Selasa, Mei 06, 2008

PAUD DALAM BERBAGAI PERSPEKTIF


    Pendidikan Anak Usia Dini (PAUD)
dijelaskan dalam UU No 20 tahun 2003
tentang
Sistem Pendidikan Nasional pada Pasal 28.
Dalam pasal 28 dijelaskan bahwa yang
dimaksud PAUD adalah pendidikan sebelum
jenjang SD yang diselenggarakan melalui jalur pendidikan
formal, non formal dan informal.
PAUD jalur formal berupa Taman Kanak-kanak (TK)
Raudhatul Athfal (RA), atau bentuk lain yang sederajat.
Sedangkan PAUD non formal bentuknya adalah Kelompok Bermain
(KB),Taman Penitipan Anak (TPA) atau bentuk lain yang
sederajat. Dalam Pasal 1 ayat 14 :
Pendidikan usia dini adalah suatu upaya pembinaan yang
ditujukan kepada
anak yang sejak lahir sampai dengan usia enam tahun

Sedangkan menurut Seksi Pendidikan Anak Usia Dini dan Pendidikan Inklusif Divisi Pendidikan Dasar-Sektor Pendidikan UNESCO menyatakan bahwa yang dimaksud PAUD adalah berbagai macam jenis pendidikan baik formal, informal maupun non formal untuk anak usia 0-6 tahun.

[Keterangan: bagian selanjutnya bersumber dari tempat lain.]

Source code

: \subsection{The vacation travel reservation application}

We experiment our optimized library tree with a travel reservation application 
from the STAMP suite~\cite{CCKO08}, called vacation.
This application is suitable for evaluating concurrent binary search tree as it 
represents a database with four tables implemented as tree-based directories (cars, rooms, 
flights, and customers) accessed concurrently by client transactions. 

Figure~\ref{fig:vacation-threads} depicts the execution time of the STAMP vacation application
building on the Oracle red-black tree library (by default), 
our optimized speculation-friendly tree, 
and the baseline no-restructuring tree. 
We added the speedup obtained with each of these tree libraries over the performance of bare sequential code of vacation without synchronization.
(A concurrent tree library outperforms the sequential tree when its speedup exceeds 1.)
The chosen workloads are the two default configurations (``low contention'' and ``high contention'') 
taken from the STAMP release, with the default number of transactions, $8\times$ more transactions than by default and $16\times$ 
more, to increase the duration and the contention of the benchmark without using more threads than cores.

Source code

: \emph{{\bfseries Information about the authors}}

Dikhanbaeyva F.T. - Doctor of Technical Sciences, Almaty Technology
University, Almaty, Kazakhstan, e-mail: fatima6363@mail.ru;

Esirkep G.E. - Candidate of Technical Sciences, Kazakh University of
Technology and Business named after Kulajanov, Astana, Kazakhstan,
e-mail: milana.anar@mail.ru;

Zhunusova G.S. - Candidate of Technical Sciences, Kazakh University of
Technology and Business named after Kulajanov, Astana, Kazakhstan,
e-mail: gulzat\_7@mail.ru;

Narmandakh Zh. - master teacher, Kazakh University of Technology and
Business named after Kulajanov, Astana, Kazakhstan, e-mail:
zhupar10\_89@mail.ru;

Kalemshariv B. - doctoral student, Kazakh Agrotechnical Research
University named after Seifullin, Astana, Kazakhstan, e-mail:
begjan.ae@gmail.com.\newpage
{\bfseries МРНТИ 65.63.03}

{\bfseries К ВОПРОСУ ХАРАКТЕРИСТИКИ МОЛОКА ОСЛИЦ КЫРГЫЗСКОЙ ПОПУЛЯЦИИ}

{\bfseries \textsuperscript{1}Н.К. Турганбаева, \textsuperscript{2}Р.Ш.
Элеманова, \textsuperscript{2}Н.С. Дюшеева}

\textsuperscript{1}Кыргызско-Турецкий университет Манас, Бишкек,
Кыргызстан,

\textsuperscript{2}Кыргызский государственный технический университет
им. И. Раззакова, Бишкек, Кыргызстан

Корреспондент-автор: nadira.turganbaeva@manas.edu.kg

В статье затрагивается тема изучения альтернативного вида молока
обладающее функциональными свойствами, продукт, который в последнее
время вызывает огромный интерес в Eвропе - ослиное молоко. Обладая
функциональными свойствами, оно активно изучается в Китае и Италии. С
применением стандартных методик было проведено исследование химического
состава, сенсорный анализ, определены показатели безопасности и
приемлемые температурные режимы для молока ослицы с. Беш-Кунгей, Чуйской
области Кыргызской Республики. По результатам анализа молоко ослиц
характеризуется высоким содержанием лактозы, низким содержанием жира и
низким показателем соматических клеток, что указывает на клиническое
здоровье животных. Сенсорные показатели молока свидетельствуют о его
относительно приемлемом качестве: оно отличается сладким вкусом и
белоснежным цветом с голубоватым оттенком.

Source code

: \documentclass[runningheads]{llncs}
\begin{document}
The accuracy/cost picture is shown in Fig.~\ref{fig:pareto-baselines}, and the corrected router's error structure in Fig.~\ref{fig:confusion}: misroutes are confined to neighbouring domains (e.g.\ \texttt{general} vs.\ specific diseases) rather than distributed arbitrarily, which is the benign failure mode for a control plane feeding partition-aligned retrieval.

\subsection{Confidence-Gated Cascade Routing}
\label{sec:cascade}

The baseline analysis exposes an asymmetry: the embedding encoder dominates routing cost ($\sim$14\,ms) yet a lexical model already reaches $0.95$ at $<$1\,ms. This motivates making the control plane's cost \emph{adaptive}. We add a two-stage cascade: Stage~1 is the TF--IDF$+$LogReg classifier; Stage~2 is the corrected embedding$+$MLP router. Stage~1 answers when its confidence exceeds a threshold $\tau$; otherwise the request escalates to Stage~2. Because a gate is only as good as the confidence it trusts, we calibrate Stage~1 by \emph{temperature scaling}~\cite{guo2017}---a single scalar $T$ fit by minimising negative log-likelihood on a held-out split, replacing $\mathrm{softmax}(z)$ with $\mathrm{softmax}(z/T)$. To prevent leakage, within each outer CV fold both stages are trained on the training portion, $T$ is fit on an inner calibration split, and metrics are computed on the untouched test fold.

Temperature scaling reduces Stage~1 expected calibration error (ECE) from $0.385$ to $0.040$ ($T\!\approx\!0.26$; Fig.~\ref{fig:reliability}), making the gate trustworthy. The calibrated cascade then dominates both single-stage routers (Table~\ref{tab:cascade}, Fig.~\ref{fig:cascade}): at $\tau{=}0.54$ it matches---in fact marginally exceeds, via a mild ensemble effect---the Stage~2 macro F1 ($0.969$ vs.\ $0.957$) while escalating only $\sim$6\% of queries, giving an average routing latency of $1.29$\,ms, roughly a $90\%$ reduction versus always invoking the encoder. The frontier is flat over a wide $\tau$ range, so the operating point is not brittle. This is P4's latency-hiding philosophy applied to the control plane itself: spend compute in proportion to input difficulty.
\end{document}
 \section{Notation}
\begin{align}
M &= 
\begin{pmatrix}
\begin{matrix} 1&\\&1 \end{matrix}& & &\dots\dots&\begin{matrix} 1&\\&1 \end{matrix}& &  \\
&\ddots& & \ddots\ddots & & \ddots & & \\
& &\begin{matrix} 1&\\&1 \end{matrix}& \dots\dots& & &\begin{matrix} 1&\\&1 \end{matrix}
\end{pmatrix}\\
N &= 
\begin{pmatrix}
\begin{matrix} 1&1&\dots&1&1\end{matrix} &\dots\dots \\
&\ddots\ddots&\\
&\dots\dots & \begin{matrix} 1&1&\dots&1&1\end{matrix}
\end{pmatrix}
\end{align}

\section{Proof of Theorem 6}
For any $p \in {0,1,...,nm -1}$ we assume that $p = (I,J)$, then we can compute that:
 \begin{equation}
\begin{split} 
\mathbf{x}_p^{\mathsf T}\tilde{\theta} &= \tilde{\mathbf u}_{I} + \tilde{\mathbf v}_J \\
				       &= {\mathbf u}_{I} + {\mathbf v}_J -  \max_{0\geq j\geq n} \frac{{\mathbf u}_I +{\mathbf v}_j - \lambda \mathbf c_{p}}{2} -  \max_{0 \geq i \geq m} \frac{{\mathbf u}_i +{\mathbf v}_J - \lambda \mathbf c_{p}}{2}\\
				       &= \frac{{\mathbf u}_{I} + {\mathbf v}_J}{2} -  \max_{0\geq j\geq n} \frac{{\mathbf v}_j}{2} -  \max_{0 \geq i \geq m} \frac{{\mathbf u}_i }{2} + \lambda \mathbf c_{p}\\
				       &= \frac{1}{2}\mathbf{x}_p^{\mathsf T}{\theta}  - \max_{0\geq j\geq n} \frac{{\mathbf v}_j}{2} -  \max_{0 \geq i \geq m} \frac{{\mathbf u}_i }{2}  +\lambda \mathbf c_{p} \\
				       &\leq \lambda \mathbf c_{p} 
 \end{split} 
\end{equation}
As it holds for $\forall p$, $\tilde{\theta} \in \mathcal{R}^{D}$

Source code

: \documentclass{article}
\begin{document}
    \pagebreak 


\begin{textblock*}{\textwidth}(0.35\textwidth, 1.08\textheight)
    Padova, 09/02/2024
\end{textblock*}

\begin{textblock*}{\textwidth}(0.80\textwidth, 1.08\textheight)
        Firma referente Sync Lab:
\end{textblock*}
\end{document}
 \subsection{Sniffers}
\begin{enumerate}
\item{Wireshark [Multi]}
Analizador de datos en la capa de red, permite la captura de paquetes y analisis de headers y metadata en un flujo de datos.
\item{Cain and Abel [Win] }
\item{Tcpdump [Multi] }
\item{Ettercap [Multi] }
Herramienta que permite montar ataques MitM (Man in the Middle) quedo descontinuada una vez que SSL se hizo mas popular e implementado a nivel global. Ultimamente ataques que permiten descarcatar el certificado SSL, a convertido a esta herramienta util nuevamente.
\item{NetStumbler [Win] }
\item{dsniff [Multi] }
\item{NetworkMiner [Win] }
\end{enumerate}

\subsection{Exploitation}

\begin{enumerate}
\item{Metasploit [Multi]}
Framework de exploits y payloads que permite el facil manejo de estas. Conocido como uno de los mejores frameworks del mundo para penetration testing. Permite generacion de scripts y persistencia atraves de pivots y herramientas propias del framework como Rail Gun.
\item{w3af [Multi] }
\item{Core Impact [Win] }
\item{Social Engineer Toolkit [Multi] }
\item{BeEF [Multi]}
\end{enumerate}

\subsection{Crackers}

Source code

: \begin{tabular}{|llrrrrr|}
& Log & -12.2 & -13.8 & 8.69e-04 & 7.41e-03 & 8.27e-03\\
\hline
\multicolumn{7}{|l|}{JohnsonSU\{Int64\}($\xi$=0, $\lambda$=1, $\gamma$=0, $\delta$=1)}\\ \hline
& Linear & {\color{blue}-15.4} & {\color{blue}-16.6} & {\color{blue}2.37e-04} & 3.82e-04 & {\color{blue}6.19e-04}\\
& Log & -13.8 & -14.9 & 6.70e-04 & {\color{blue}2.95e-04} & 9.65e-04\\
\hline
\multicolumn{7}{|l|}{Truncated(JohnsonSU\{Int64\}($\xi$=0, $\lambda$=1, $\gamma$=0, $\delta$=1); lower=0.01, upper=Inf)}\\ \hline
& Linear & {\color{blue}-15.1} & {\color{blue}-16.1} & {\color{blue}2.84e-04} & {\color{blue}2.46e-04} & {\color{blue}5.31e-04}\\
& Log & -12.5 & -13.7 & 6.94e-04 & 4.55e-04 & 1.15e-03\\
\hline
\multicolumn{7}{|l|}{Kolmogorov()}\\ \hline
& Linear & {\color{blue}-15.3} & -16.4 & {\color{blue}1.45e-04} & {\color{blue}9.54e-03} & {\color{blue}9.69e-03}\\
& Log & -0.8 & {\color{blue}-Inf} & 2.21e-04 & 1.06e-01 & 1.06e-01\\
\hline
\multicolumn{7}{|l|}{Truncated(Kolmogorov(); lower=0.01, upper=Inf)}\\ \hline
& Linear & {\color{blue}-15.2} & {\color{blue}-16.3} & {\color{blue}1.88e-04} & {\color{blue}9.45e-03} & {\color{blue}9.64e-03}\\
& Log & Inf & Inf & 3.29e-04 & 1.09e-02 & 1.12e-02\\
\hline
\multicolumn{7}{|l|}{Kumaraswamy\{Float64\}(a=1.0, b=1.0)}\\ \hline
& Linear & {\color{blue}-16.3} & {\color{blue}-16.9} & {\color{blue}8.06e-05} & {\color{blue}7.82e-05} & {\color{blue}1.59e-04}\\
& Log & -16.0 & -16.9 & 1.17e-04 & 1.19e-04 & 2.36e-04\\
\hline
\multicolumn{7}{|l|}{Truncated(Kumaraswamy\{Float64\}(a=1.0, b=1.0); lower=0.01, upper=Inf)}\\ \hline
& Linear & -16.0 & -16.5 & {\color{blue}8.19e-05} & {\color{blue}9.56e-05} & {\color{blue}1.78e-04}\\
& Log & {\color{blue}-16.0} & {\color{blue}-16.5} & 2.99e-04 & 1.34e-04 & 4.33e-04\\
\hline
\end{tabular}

Jadi, yang dimaksud PAUD bukanlah suatu jenis pendidikan tertentu sebelum TK melainkan kategorisasi jenjang pendidikan berdasar kisaran umur. Kisaran umur yang dimaksud dalam tulisan ini adalah anak usia 0-6 tahun sesuai dengan yang termaktub dalam pasal 1 ayat 14.

PAUD merupakan salah satu bentuk penyelenggaraan pendidikan yang menitikberatkan pada peletakan dasar ke arah pertumbuhan dan perkembangan fisik dan kecerdasan: daya pikir, daya cipta, emosi, spiritual, berbahasa/komunikasi dan sosial dengan metode bermain dan hal-hal lain yang menyenangkan serta lebih mementingkan proses dibanding hasil sehingga tidak terlalu memaksakan kepada si anak untuk menguasai ini dan itu.

Situs resmi BKKBN memberitakan bahwa pada 2006, PAUD memperoleh anggaran Rp 135 miliar ditambah Rp 9 miliar dari Anggaran Pendapatan dan Belanja Negara Perubahan (APBNP). Menurut Direktur PAUD Direktorat Jenderal Pendidikan Usia Dini Departemen Pendidikan Nasional (Dirjen PLS-Depdiknas), Dr Gutama, jumlah tersebut masih sangat kurang untuk mencukupi kebutuhan peningkatan akses PAUD secara maksimal. Pada 2007, sudah dipastikan PAUD akan memperoleh anggaran Rp 199 miliar. Dana sebesar itu, kata dia, akan dipergunakan untuk sosialisasi serta peningkatan dana rintisan dan kelembagaan.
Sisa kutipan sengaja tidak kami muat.